Both sources of information undermine her claim that she finished studying in December 2009 because of the events that occurred in China; and the latter (that she notified her studies had finished in September 2009) also undermines her explanation that she had meant to say that she studied on and off until December 2009.
The Tribunal considers that if serious events as she claimed happened in China which affected her ability to study, she would recall whether she studied at all when she returned. The records indicate she did not study.
The Tribunal was concerned that the applicant’s claim that she came to Australia to study was not the truth. In this regard, the applicant was not even sure of what level of high school she studied in Australia, and although she claimed she had studied English language course and then studied school (in English), she also claimed in her protection visa application form that she could not speak, read or write in English. The applicant did not claim to finish her studies, and was prepared to stay in Australia with a student visa without studying at all, and then to remain unlawfully present for years. The Tribunal considers that her plan was to remain long term in Australia.
Finally, as noted above the applicant was aware when she first arrived in Australia and thus when she returned to Australia in August 2009 that she could claim protection, but she chose not to, and preferred to remain unlawfully present in Australia.

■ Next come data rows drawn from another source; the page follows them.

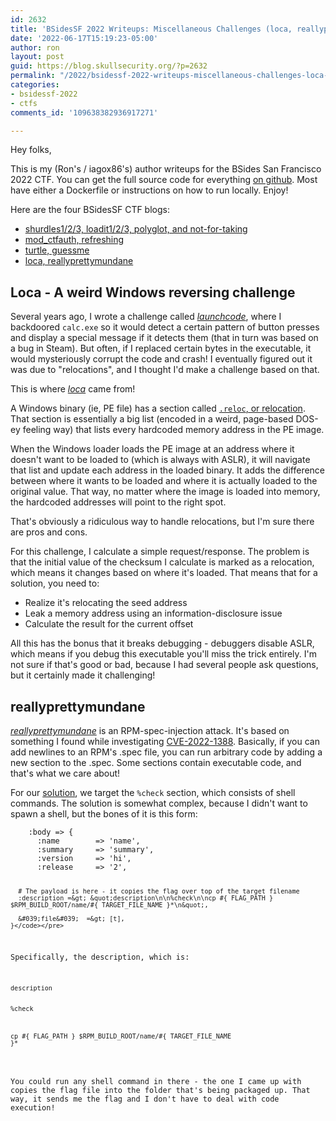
```yaml
---
id: 2632
title: 'BSidesSF 2022 Writeups: Miscellaneous Challenges (loca, reallyprettymundane)'
date: '2022-06-17T15:19:23-05:00'
author: ron
layout: post
guid: https://blog.skullsecurity.org/?p=2632
permalink: "/2022/bsidessf-2022-writeups-miscellaneous-challenges-loca-reallyprettymundane"
categories:
- bsidessf-2022
- ctfs
comments_id: '109638382936917271'

---
```


<p>Hey folks,</p>
<p>This is my (Ron's / iagox86's) author writeups for the BSides San Francisco 2022 CTF. You can get the full source code for everything <a href="https://github.com/bsidessf/ctf-2022-release">on github</a>. Most have either a Dockerfile or instructions on how to run locally. Enjoy!</p>
<!--more-->
<p>Here are the four BSidesSF CTF blogs:</p>
<ul>
<li><a href="https://blog.skullsecurity.org/2022/bsidessf-2022-writeups-tutorial-challenges-shurdles-loadit-polyglot-nft">shurdles1/2/3, loadit1/2/3, polyglot, and not-for-taking</a></li>
<li><a href="https://blog.skullsecurity.org/2022/bsidessf-2022-writeups-apache-challenges-mod_ctfauth-refresh">mod_ctfauth, refreshing</a></li>
<li><a href="https://blog.skullsecurity.org/2022/bsidessf-2022-writeups-game-y-challenges-turtle-guessme">turtle, guessme</a></li>
<li><a href="https://blog.skullsecurity.org/2022/bsidessf-2022-writeups-miscellaneous-challenges-loca-reallyprettymundane">loca, reallyprettymundane</a></li>
</ul>
<h2>Loca - A weird Windows reversing challenge</h2>
<p>Several years ago, I wrote a challenge called <a href="https://blog.skullsecurity.org/2019/in-bsidessf-ctf-calc-exe-exploits-you-author-writeup-of-launchcode"><em>launchcode</em></a>, where I backdoored <code>calc.exe</code> so it would detect a certain pattern of button presses and display a special message if it detects them (that in turn was based on a bug in Steam). But often, if I replaced certain bytes in the executable, it would mysteriously corrupt the code and crash! I eventually figured out it was due to &quot;relocations&quot;, and I thought I'd make a challenge based on that.</p>
<p>This is where <em><a href="https://github.com/BSidesSF/ctf-2022-release/tree/main/loca">loca</a></em> came from!</p>
<p>A Windows binary (ie, PE file) has a section called <a href="https://docs.microsoft.com/en-us/windows/win32/debug/pe-format#the-reloc-section-image-only"><code>.reloc</code>, or relocation</a>. That section is essentially a big list (encoded in a weird, page-based DOS-ey feeling way) that lists every hardcoded memory address in the PE image.</p>
<p>When the Windows loader loads the PE image at an address where it doesn't want to be loaded to (which is always with ASLR), it will navigate that list and update each address in the loaded binary. It adds the difference between where it wants to be loaded and where it is actually loaded to the original value. That way, no matter where the image is loaded into memory, the hardcoded addresses will point to the right spot.</p>
<p>That's obviously a ridiculous way to handle relocations, but I'm sure there are pros and cons.</p>
<p>For this challenge, I calculate a simple request/response. The problem  is that the initial value of the checksum I calculate is marked as a relocation, which means it changes based on where it's loaded. That means that for a solution, you need to:</p>
<ul>
<li>Realize it's relocating the seed address</li>
<li>Leak a memory address using an information-disclosure issue</li>
<li>Calculate the result for the current offset</li>
</ul>
<p>All this has the bonus that it breaks debugging - debuggers disable ASLR, which means if you debug this executable you'll miss the trick entirely. I'm not sure if that's good or bad, because I had several people ask questions, but it certainly made it challenging!</p>
<h2>reallyprettymundane</h2>
<p><em><a href="https://github.com/BSidesSF/ctf-2022-release/tree/main/reallyprettymundane">reallyprettymundane</a></em> is an RPM-spec-injection attack. It's based on something I found while investigating <a href="https://attackerkb.com/topics/SN5WCzYO7W/cve-2022-1388/rapid7-analysis">CVE-2022-1388</a>. Basically, if you can add newlines to an RPM's .spec file, you can run arbitrary code by adding a new section to the .spec. Some sections contain executable code, and that's what we care about!</p>
<p>For our <a href="https://github.com/BSidesSF/ctf-2022-release/blob/main/reallyprettymundane/solution/solve.rb">solution</a>, we target the <code>%check</code> section, which consists of shell commands. The solution is somewhat complex, because I didn't want to spawn a shell, but the bones of it is this form:</p>
<pre><code>    :body =&gt; {
      :name        =&gt; &#039;name&#039;,
      :summary     =&gt; &#039;summary&#039;,
      :version     =&gt; &#039;hi&#039;,
      :release     =&gt; &#039;2&#039;,

      # The payload is here - it copies the flag over top of the target filename
      :description =&gt; &quot;description\n\n%check\n\ncp #{ FLAG_PATH } $RPM_BUILD_ROOT/name/#{ TARGET_FILE_NAME }*\n&quot;,

      &#039;file&#039;  =&gt; [t],
    }</code></pre>
<p>Specifically, the description, which is:</p>
<pre><code>description

%check

cp #{ FLAG_PATH } $RPM_BUILD_ROOT/name/#{ TARGET_FILE_NAME }*</code></pre>
<p>You could run any shell command in there - the one I came up with copies the flag file into the folder that's being packaged up. That way, it sends me the flag and I don't have to deal with code execution!</p>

The applicant was unable to satisfactorily explain what had changed her mind leading to her decision to lodge a protection visa application in January 2016. She initially said that it was when she started to believe in God that she believed she should not avoid the problem and should lodge the application form; the Tribunal noted however that the lodgement appeared to be almost 3 years after she believed in God, so this was not an explanation for her delay. She also claimed that she was lacking in confidence to address the situation; the Tribunal put to her that this was contrary to her statement which was that her devotion to her religion and conversion was what had given her increased confidence (2013/2014), yet she still did not lodge her protection visa application until January 2016. The Tribunal does not accept her explanations as to why she lodged her protection visa application.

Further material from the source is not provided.